In web analytics, a session, or visit is a unit of measurement of a user's actions taken within a period of time or with regard to completion of a task. Sessions are also used in operational analytics and provision of user-specific recommendations. There are two primary methods used to define a session: time-oriented approaches based on continuity in user activity and navigation-based approaches based on continuity in a chain of requested pages.

== Definition ==
The definition of "session" varies, particularly when applied to search engines. Generally, a session is understood to consist of "a sequence of requests made by a single end-user during a visit to a particular site". In the context of search engines, "sessions" and "query sessions" have at least two definitions. A session or query session may be all queries made by a user in a particular time period or it may also be a series of queries or navigations with a consistent underlying user need.

== Uses ==
Sessions per user can be used as a measurement of website usage. Other metrics used within research and applied web analytics include session length, and user actions per session. Session length is seen as a more accurate alternative to measuring page views.

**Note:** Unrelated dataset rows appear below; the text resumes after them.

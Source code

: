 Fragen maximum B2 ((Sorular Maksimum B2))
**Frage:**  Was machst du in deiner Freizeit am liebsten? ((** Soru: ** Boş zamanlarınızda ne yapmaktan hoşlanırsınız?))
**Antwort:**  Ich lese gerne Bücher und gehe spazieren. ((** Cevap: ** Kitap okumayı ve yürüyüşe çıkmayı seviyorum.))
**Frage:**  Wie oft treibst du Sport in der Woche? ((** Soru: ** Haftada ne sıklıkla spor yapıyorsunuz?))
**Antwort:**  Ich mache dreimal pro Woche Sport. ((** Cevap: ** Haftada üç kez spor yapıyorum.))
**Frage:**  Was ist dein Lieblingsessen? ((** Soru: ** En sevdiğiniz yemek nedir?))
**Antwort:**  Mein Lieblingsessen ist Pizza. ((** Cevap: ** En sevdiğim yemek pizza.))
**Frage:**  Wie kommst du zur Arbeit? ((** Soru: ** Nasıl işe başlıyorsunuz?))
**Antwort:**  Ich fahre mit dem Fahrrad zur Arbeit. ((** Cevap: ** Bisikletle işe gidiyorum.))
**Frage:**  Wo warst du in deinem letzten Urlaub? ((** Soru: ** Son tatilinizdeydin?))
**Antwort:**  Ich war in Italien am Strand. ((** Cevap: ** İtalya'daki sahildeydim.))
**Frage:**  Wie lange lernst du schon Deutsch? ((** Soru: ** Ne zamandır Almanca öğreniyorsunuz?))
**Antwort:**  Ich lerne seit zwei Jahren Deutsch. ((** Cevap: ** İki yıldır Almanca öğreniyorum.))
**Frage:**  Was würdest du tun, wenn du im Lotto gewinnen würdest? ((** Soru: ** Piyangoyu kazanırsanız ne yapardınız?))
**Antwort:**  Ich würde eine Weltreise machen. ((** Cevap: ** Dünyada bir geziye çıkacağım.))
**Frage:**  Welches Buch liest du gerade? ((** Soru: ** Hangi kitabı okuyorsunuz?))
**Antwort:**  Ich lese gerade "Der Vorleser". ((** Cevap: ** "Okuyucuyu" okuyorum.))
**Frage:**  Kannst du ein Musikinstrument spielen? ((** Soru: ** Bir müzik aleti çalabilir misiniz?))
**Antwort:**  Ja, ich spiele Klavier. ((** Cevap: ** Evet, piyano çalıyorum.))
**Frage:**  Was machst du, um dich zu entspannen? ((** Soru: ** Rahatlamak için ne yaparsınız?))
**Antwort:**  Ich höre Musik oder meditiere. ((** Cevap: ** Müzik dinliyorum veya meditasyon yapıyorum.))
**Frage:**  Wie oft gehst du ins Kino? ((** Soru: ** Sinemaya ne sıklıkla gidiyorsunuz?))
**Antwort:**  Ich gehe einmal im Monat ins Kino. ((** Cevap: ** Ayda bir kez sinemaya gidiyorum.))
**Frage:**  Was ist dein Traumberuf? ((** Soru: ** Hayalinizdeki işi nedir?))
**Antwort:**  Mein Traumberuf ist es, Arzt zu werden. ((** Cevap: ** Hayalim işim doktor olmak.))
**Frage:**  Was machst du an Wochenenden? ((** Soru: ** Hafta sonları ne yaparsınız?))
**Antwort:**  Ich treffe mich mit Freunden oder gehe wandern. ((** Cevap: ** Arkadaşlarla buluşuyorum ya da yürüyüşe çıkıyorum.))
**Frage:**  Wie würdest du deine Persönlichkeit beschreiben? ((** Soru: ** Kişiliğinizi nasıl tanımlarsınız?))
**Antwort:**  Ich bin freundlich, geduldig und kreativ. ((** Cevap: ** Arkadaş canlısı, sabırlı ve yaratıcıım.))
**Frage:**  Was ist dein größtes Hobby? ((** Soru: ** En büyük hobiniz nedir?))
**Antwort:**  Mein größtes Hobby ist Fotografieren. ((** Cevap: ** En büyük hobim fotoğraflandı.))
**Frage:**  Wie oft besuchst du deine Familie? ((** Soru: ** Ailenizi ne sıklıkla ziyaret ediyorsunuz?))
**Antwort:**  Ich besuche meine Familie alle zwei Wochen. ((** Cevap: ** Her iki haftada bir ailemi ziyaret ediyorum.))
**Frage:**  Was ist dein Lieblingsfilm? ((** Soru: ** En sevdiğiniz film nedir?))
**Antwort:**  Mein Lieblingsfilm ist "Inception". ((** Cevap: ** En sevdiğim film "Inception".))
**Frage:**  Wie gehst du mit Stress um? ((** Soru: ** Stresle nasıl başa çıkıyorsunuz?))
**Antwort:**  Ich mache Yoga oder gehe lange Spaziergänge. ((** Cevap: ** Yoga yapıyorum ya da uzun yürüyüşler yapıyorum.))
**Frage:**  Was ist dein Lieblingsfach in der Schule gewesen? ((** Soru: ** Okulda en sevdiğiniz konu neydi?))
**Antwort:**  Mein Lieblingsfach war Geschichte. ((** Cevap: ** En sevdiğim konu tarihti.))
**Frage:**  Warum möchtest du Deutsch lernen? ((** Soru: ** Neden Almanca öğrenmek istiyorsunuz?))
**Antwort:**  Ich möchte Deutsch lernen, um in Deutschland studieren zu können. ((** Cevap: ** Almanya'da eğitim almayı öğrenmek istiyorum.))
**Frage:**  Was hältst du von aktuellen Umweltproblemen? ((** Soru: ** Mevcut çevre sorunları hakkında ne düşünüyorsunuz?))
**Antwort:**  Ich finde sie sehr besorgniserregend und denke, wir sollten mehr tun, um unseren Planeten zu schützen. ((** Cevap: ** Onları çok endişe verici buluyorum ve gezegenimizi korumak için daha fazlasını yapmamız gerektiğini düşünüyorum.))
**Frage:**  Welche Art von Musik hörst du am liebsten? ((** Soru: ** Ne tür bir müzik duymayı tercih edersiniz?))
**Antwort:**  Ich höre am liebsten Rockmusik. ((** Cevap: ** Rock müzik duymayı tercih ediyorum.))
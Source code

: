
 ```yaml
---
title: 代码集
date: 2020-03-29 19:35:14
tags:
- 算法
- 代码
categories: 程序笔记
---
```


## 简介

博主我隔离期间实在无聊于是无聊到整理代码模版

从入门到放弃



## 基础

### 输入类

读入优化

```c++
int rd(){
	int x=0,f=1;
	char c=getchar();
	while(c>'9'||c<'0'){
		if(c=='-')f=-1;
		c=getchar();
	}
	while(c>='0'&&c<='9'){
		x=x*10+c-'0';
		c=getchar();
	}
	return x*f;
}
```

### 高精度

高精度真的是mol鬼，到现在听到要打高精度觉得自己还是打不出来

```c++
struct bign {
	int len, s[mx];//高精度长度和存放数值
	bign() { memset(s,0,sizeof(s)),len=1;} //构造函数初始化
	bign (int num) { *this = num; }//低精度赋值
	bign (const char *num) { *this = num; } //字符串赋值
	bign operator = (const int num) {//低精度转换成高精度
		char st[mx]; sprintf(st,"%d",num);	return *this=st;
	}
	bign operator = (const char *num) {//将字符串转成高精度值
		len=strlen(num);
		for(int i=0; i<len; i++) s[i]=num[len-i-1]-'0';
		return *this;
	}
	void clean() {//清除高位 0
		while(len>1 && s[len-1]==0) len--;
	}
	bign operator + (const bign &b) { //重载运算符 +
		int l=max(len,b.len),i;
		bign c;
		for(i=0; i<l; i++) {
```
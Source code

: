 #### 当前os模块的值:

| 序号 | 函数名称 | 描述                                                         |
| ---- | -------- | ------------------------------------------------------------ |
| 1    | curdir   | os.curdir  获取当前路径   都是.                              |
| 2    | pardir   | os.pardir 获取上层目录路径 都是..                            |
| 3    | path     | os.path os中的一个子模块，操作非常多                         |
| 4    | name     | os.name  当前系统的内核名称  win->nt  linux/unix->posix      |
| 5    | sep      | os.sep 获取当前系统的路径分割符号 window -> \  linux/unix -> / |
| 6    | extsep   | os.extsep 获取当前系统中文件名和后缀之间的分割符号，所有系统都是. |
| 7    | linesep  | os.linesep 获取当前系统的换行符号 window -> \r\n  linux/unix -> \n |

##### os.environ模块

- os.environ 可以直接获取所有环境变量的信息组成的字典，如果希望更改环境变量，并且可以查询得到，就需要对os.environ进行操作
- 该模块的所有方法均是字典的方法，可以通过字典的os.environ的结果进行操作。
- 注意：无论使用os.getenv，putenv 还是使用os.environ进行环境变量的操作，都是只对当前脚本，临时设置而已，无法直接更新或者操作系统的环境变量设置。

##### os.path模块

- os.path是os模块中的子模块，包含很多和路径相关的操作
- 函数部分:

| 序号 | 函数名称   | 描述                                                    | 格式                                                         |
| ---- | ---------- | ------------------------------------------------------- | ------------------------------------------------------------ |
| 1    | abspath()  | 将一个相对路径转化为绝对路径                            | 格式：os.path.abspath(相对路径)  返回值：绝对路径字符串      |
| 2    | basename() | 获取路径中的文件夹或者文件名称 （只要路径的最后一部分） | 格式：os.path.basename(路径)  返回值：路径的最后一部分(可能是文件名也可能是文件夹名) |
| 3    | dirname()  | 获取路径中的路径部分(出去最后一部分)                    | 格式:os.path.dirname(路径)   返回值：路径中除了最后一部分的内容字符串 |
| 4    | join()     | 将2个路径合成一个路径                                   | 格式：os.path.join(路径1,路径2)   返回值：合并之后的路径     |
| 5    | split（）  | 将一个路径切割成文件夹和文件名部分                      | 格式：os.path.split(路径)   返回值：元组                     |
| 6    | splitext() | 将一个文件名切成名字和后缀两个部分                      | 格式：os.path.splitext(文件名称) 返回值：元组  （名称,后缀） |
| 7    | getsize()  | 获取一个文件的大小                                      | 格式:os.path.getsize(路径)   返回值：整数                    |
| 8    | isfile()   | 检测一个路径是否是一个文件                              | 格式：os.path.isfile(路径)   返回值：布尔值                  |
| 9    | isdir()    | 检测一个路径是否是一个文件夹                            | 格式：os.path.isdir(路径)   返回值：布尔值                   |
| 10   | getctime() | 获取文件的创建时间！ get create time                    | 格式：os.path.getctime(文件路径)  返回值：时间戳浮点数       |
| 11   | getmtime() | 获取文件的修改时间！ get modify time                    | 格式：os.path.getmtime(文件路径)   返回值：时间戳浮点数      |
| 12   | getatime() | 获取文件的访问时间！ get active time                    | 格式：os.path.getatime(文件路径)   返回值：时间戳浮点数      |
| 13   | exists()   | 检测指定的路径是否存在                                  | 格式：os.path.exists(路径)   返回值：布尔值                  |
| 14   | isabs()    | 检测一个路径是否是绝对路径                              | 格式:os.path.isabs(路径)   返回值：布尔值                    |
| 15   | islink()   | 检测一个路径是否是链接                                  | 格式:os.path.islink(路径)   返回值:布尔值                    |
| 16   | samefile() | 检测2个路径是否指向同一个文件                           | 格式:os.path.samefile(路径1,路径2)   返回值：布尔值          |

Reconstructed sessions have also been used to measure total user input, including to measure the number of labour hours taken to construct Wikipedia. Sessions are also used for operational analytics, data anonymization, identifying networking anomalies, and synthetic workload generation for testing servers with artificial traffic.

== Session reconstruction ==

Illustration of the different criteria used by different session reconstruction approaches

Essential to the use of sessions in web analytics is being able to identify them. This is known as "session reconstruction". Approaches to session reconstruction can be divided into two main categories: time-oriented, and navigation-oriented.

=== Time-oriented approaches ===
Time-oriented approaches to session reconstruction look for a set period of user inactivity commonly called an "inactivity threshold." Once this period of inactivity is reached, the user is assumed to have left the site or stopped using the browser entirely and the session is ended. Further requests from the same user are considered a second session. A common value for the inactivity threshold is 30 minutes and sometimes described as the industry standard. Some have argued that a threshold of 30 minutes produces artifacts around naturally long sessions and have experimented with other thresholds. Others simply state: "no time threshold is effective at identifying [sessions]".

One alternative that has been proposed is using user-specific thresholds rather than a single, global threshold for the entire dataset. This has the problem of assuming that the thresholds follow a bimodal distribution, and is not suitable for datasets that cover a long period of time.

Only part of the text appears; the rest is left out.